ということで、16歳から20歳の間で藤原永手を産んだと仮定して、推定 持統天皇6年(693年)~文武天皇2年(697年)頃生まれとするのが通説となっているようです。

さて、牟漏女王の母・橘三千代については既に述べましたが、
牟漏女王の父・美務(みぬ)王とはどんな人物だったのでしょう?

敏達天皇―難波皇子―大派王―栗隈王―美務王 ┌葛城王(後の橘諸兄)
│  │
├──┼佐為王(後の橘佐為)
│  │
県犬養三千代 └牟漏女王


美務王について語るには、まず美務王の父・栗隈王について語る必要があるでしょう。
栗隈王は、一度も皇位争いに絡まなかった傍流の皇族、難波皇子の孫に当たります。但し、栗隈王の父「大派(おおまた)王」という人物の所在が『日本書紀』では確認できませんし、敏達天皇の皇子「大派皇子」と混同されている可能性もあるので、そうすれば栗隈王は傍流とは言え天皇の孫になるわけですね。
栗隈王の経歴は余り確認できませんが、672年の「壬申の乱」の時点では「筑紫大宰(つくしのおおみこともち)」という、後の「太宰師(ださいのそつ)」に当たる役職におりました。日本と唐と新羅の三角関係で緊張して
いるこの時期、この役職は重職です。ここから考えるに栗隈王はなかなかの軍事才能を持っていたと考えられるでしょう。
さて、「壬申の乱」の際、大友皇子の使者が筑紫にやってきました。大海人皇子と戦うため、自分に加勢するよう督促に来たのです。
ところが!栗隈王は
「今は日本、唐、新羅が緊張している難しい時期だからここから動けない」
と消極的な姿勢を示し、息子の美務王がこの使者を追い返してしまったというのです。
その後、栗隈王は676年に亡くなりますが、「壬申の乱」の際大友皇子に味方しなかったことから、後に「従二位」という高い位を追号されています。
息子の美務王も同様です。美務王はほとんどを父の役職の影響か、筑紫の役人として一生を過ごしました。

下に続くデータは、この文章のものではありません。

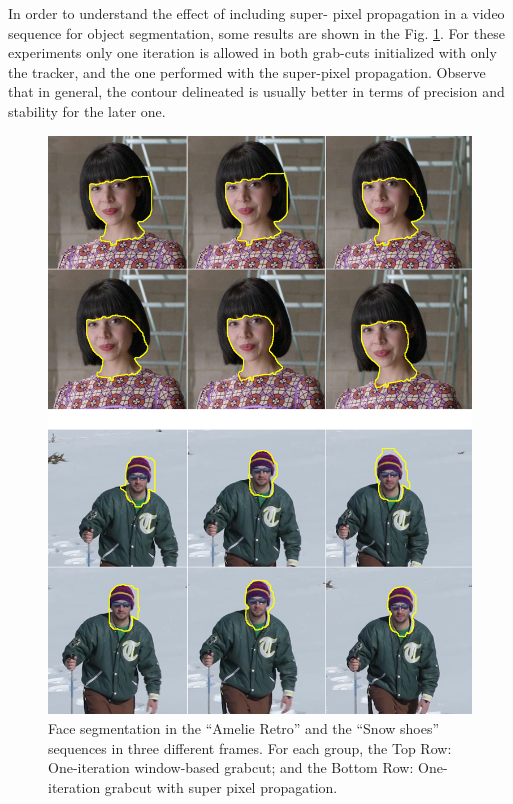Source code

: \documentclass[a4paper, 10pt, conference]{ieeeconf}      %
\begin{document}
In order to understand the effect of including super-
pixel propagation in a video sequence for object
segmentation, some results are shown in the Fig.
\ref{figurelabel_comp}. For these experiments only one iteration is
allowed in both grab-cuts initialized with only the
tracker, and the one performed with the super-pixel
propagation. Observe that in general, the contour
delineated is usually better in terms of precision and
stability for the later one.

   \begin{figure}[thpb]
      \centering
      \includegraphics[height=0.4\textheight]{images/Compare.png}
      \caption{Face segmentation in the “Amelie Retro” and the
	      “Snow shoes” sequences in three different frames. For each
	       group, the Top Row: One-iteration window-based grabcut;
	       and the Bottom Row: One-iteration grabcut with super pixel
	       propagation.}
      \label{figurelabel_comp}
   \end{figure}
   
\end{document}
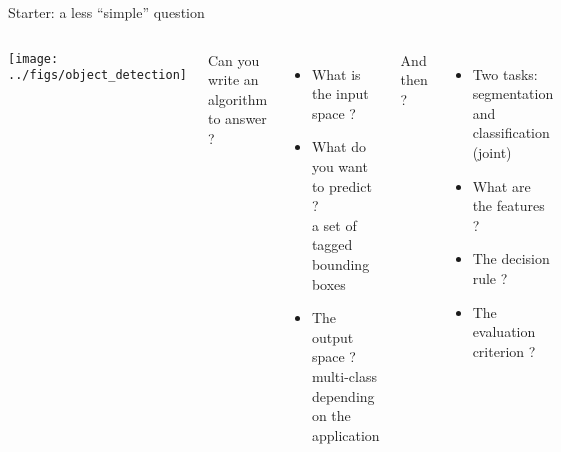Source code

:   
\begin{frame}{Starter: a less ``simple'' question}
    \begin{columns}
      \begin{center}
        \texttt{[image: ../figs/object\_detection]}
      \end{center}
      Can you write an algorithm to answer ? 
      \begin{itemize}
      \item What is the input space ? 
      \item What do you want to predict ? \\  a set of tagged bounding boxes
      \item The output space ?\\ multi-class depending on the application
      \end{itemize}
      And then ?\pause
      \begin{itemize}
      \item Two tasks: segmentation and classification (joint)
      \item What are the features ? 
      \item The decision rule ?
      \item The evaluation criterion ? 
      \end{itemize}
    \end{columns}
\end{frame}

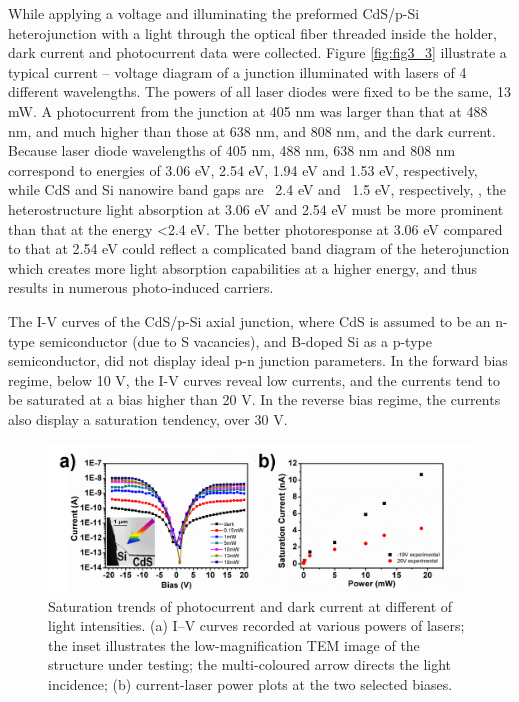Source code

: While applying a voltage and illuminating the preformed CdS/p-Si heterojunction with a light through the optical fiber threaded inside the holder, dark current and photocurrent data were collected. Figure \ref{fig:fig3_3} illustrate a typical current – voltage diagram of a junction illuminated with lasers of 4 different wavelengths. The powers of all laser diodes were fixed to be the same, 13 mW. A photocurrent from the junction at 405 nm was larger than that at 488 nm, and much higher than those at 638 nm, and 808 nm, and the dark current. Because laser diode wavelengths of 405 nm, 488 nm, 638 nm and 808 nm correspond to energies of 3.06 eV, 2.54 eV, 1.94 eV and 1.53 eV, respectively, while CdS and Si nanowire band gaps are ~2.4 eV and ~1.5 eV, respectively, \cite{Fabbri2014}, the heterostructure light absorption at 3.06 eV and 2.54 eV must be more prominent than that at the energy <2.4 eV. The better photoresponse at 3.06 eV compared to that at 2.54 eV could reflect a complicated band diagram of the heterojunction which creates more light absorption capabilities at a higher energy, and thus results in numerous photo-induced carriers. 


The I-V curves of the CdS/p-Si axial junction, where CdS is assumed to be an n-type semiconductor (due to S vacancies), and B-doped Si as a p-type semiconductor, did not display ideal p-n junction parameters. In the forward bias regime, below 10 V, the I-V curves reveal low currents, and the currents tend to be saturated at a bias higher than 20 V. In the reverse bias regime, the currents also display a saturation tendency, over 30 V. 

\begin{figure}  
\includegraphics[width=\textwidth]{figures/figure3_5}
\caption[Photocurrent at different power]{Saturation trends of photocurrent and dark current at different of light intensities. (a) I–V curves recorded at various powers of lasers; the inset illustrates the low-magnification TEM image of the structure under testing; the multi-coloured arrow directs the light incidence; (b) current-laser power plots at the two selected biases.
\label{fig:fig3_5}}
\end{figure}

既に「橘三千代」の項で述べましたが、このような美務王の立場に注目して結婚したのが、少壮の宮廷女官・県犬養三千代であります。
2人の間の最初の子・葛城王(後の橘諸兄)は天武天皇13年(684年)生まれですから、2人の結婚は天武12年(683年)以前にさかのぼります。
美務王は、壬申の乱の時に既に父親の護衛として活躍しているくらいでしたから、この時30歳半ばは越えていたと考えられます。この時代ではかなり遅い結婚です。

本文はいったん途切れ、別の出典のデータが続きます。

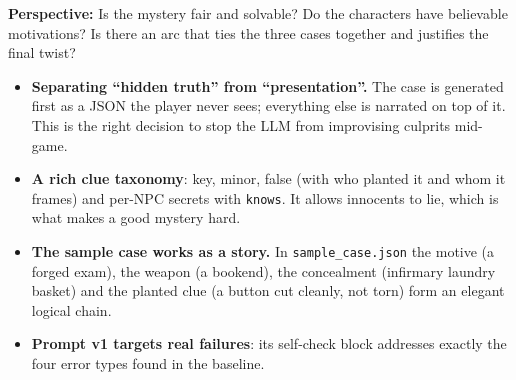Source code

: \documentclass[11pt,a4paper]{article}
\newcommand{\file}[1]{\texttt{\small #1}}
\begin{document}
\begin{perfil}
\textbf{Perspective:} Is the mystery fair and solvable? Do the characters have believable
motivations? Is there an arc that ties the three cases together and justifies the final twist?
\end{perfil}

\begin{fuerte}
\begin{itemize}
\item \textbf{Separating ``hidden truth'' from ``presentation''.} The case is generated first as a
JSON the player never sees; everything else is narrated on top of it. This is the right decision to
stop the LLM from improvising culprits mid-game.
\item \textbf{A rich clue taxonomy}: key, minor, false (with who planted it and whom it frames) and
per-NPC secrets with \texttt{knows}. It allows innocents to lie, which is what makes a good mystery
hard.
\item \textbf{The sample case works as a story.} In \file{sample\_case.json} the motive (a forged
exam), the weapon (a bookend), the concealment (infirmary laundry basket) and the planted clue (a
button cut cleanly, not torn) form an elegant logical chain.
\item \textbf{Prompt v1 targets real failures}: its self-check block addresses exactly the four error
types found in the baseline.
\end{itemize}
\end{fuerte}
\end{document}
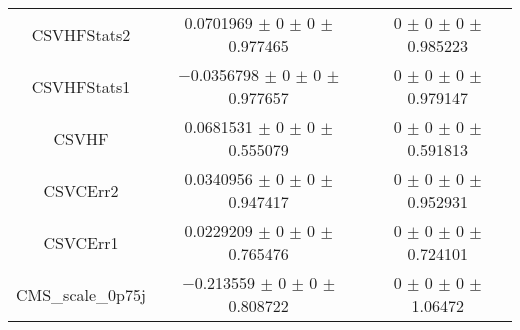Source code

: \begin{table}
\begin{tabular}{ccc}
CSVHFStats2 	& \num{0.0701969} $\pm$ \num{0} $\pm$ \num{0} $\pm$ \num{0.977465} 	& \num{0} $\pm$ \num{0} $\pm$ \num{0} $\pm$ \num{0.985223}\\
CSVHFStats1 	& \num{-0.0356798} $\pm$ \num{0} $\pm$ \num{0} $\pm$ \num{0.977657} 	& \num{0} $\pm$ \num{0} $\pm$ \num{0} $\pm$ \num{0.979147}\\
CSVHF 	& \num{0.0681531} $\pm$ \num{0} $\pm$ \num{0} $\pm$ \num{0.555079} 	& \num{0} $\pm$ \num{0} $\pm$ \num{0} $\pm$ \num{0.591813}\\
CSVCErr2 	& \num{0.0340956} $\pm$ \num{0} $\pm$ \num{0} $\pm$ \num{0.947417} 	& \num{0} $\pm$ \num{0} $\pm$ \num{0} $\pm$ \num{0.952931}\\
CSVCErr1 	& \num{0.0229209} $\pm$ \num{0} $\pm$ \num{0} $\pm$ \num{0.765476} 	& \num{0} $\pm$ \num{0} $\pm$ \num{0} $\pm$ \num{0.724101}\\
CMS\_scale\_0p75j 	& \num{-0.213559} $\pm$ \num{0} $\pm$ \num{0} $\pm$ \num{0.808722} 	& \num{0} $\pm$ \num{0} $\pm$ \num{0} $\pm$ \num{1.06472}\\
\bottomrule
\end{tabular}
\end{table}
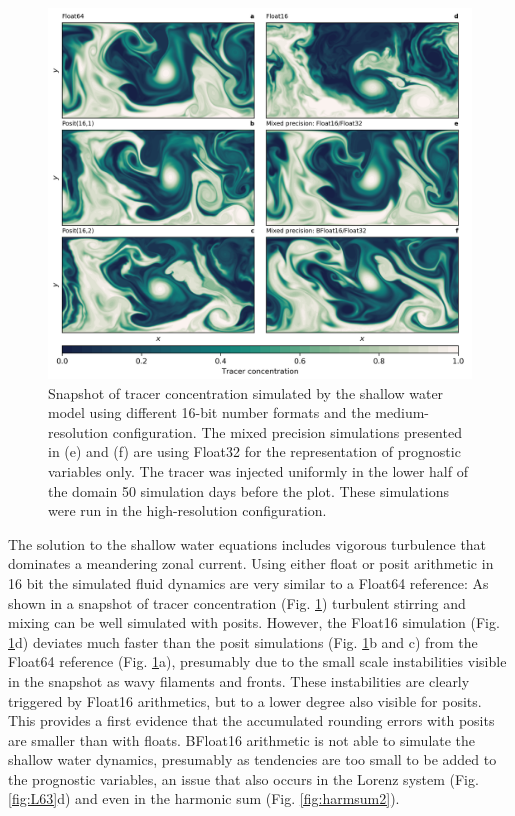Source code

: \documentclass[draft]{agujournal2019}
\begin{document}
\begin{figure}
\includegraphics[width=1\textwidth]{../plots/snapshot.png}
\caption{Snapshot of tracer concentration simulated by the shallow water model using different 16-bit number formats and the medium-resolution configuration. The mixed precision simulations presented in (e) and (f) are using Float32 for the representation of prognostic variables only. The tracer was injected uniformly in the lower half of the domain 50 simulation days before the plot. These simulations were run in the high-resolution configuration.}
\label{fig:snapshot}
\end{figure}

The solution to the shallow water equations includes vigorous turbulence that dominates a meandering zonal current. Using either float or posit arithmetic in 16 bit the simulated fluid dynamics are very similar to a Float64 reference: As shown in a snapshot of tracer concentration (Fig. \ref{fig:snapshot}) turbulent stirring and mixing can be well simulated with posits. However, the Float16 simulation (Fig. \ref{fig:snapshot}d) deviates much faster than the posit simulations (Fig. \ref{fig:snapshot}b and c) from the Float64 reference (Fig. \ref{fig:snapshot}a), presumably due to the small scale instabilities visible in the snapshot as wavy filaments and fronts. These instabilities are clearly triggered by Float16 arithmetics, but to a lower degree also visible for posits. This provides a first evidence that the accumulated rounding errors with posits are smaller than with floats. BFloat16 arithmetic is not able to simulate the shallow water dynamics, presumably as tendencies are too small to be added to the prognostic variables, an issue that also occurs in the Lorenz system (Fig. \ref{fig:L63}d) and even in the harmonic sum (Fig. \ref{fig:harmsum2}).
\end{document}
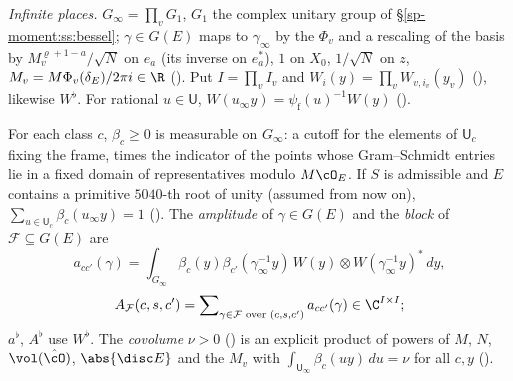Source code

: \emph{Infinite places.} $G_\infty=\prod_vG_1$, $G_1$ the complex unitary group of
\S\ref{sp-moment:ss:bessel}; $\gamma\in G(E)$ maps to $\gamma_\infty$ by the $\Phi_v$ and a
rescaling of the basis by $M_v^{\varrho+1-a}/\sqrt N$ on $e_a$ (its inverse on $e_a^*$), $1$ on $X_0$, $1/\sqrt N$ on $z$,
$M_v=M\Phi_v(\delta_E)/2\pi i\in\R$ (). Put $I=\prod_vI_v$ and
$W_i(y)=\prod_vW_{v,i_v}(y_v)$ (), likewise $W^\flat$. For rational
$u\in\mathsf U$, $W(u_\infty y)=\psi_{\mathrm f}(u)^{-1}W(y)$ ().

\begin{definition}\label{sp-unfold:def:amp}
For each class $c$, $\beta_c\ge0$ is measurable on $G_\infty$: a cutoff for the elements of
$\mathsf U_c$ fixing the frame, times the indicator of the points whose Gram--Schmidt entries lie in
a fixed domain of representatives modulo $M\cO_E$. If $S$ is admissible and $E$ contains a
primitive $5040$-th root of unity (assumed from now on), $\sum_{u\in\mathsf U_c}\beta_c(u_\infty
y)=1$ (). The \emph{amplitude} of $\gamma\in G(E)$ and the \emph{block} of $\mathcal F\subseteq G(E)$ are
\[
a_{cc'}(\gamma)=\int_{G_\infty}\beta_c(y)\beta_{c'}(\gamma_\infty^{-1}y)\,
W(y)\otimes W(\gamma_\infty^{-1}y)^*\,dy,
\]
\[
A_{\mathcal F}(c,s,c')=\sum\nolimits_{\gamma\in\mathcal F\text{ over }(c,s,c')}a_{cc'}(\gamma)\in\C^{I\times I};
\]
$a^\flat$, $A^\flat$ use $W^\flat$. The \emph{covolume} $\nu>0$
() is an explicit product of powers of $M$, $N$,
$\vol(\hat\cO)$, $\abs{\disc E}$ and the $M_v$ with $\int_{\mathsf U_\infty}\beta_c(uy)\,du=\nu$
for all $c,y$ ().
\end{definition}

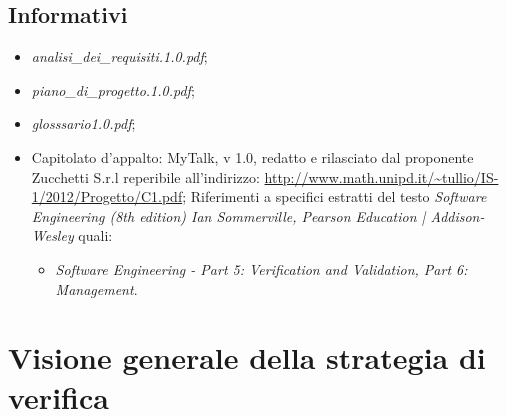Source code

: \subsection{Informativi}
\begin{itemize}
\item[] \textit{analisi\_dei\_requisiti.1.0.pdf};
\item[] \textit{piano\_di\_progetto.1.0.pdf};
\item[] \textit{glosssario1.0.pdf};
\item[] Capitolato d'appalto: MyTalk, v 1.0, redatto e rilasciato dal proponente Zucchetti S.r.l reperibile all'indirizzo: \url{http://www.math.unipd.it/~tullio/IS-1/2012/Progetto/C1.pdf};
Riferimenti a specifici estratti del testo \textit{Software Engineering (8th edition) Ian Sommerville, Pearson Education | Addison-Wesley} quali:
\begin{itemize}
\item[]  \textit{Software Engineering - Part 5: Verification and Validation, Part 6: Management}.\\
\end{itemize}
\end{itemize}
\clearpage
\section{Visione generale della strategia di verifica}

美務王は筑紫の役人・県犬養三千代は宮廷女官と言うことから、美務王は単身赴任が多かったようです。
そして、その間に三千代に近づいた男がおりました。藤原不比等であります。
この時期がいつかはっきりしませんが、持統末年頃から文武初年頃と考えられております。
…あれ?この時期と言えば、今回のヒロイン・牟漏女王が産まれたと考えられる時期ではありませんか!
黛敏道氏などは、はっきりこう書いております。
「牟漏女王などは、父親が藤原不比等である可能性すらある」
要するに、「父の分からない子」という悪評ですね。
実際にはどのような風評が経ったか?という史料は全く残っておりません。
しかし、黛氏のようなことが、牟漏女王が産まれた頃に言われなかったとも否定できないのであります。

ともかく
牟漏女王が物心付く頃には、既に実の父と母は離婚してまして、父の恋敵が義理の父としていたわけですね。しかも、自分のホントの父が誰かという疑惑もある???
家族事情が今とはずいぶん違う1300年前の昔とは言え、このような複雑な環境が牟漏女王を苦しめたことは言うまでもないでしょう。